(Source texts of formatted documents)

________________________

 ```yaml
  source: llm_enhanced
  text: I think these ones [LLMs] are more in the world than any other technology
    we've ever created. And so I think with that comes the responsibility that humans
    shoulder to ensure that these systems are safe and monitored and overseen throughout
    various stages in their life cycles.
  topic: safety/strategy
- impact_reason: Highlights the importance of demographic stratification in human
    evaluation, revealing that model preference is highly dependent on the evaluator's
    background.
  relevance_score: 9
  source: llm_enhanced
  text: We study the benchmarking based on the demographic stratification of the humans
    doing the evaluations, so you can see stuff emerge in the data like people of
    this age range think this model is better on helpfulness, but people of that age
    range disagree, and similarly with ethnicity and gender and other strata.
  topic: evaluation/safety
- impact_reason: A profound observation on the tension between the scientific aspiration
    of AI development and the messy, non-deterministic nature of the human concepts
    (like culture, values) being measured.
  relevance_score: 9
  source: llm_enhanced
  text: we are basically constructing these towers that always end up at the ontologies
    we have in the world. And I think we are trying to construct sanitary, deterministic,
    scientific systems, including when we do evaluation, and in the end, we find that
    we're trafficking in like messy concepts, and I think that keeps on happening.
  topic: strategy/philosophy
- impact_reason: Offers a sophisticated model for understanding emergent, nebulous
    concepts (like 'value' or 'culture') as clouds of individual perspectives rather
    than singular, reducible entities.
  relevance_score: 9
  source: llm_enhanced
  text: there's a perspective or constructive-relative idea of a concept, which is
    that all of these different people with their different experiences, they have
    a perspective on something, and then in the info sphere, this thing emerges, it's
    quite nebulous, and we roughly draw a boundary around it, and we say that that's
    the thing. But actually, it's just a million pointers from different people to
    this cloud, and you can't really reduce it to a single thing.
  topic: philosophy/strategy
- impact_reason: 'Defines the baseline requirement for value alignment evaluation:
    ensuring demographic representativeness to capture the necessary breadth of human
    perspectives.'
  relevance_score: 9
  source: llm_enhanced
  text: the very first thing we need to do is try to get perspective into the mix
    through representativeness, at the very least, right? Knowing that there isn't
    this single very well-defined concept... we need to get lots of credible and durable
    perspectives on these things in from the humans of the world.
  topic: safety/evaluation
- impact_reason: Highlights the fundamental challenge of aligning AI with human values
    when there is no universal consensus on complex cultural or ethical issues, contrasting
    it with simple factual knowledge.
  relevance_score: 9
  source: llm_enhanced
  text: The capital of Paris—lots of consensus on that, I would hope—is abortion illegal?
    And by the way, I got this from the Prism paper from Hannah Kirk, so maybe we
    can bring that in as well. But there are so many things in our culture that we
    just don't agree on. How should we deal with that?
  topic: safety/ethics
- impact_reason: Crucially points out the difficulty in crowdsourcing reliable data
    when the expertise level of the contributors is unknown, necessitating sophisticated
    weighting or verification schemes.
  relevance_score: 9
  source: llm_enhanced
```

________________________

- **Task details**
Above are the records; copy every line in them that holds the word "systems".

- **Written solution**
    shoulder to ensure that these systems are safe and monitored and overseen throughout
    scientific systems, including when we do evaluation, and in the end, we find that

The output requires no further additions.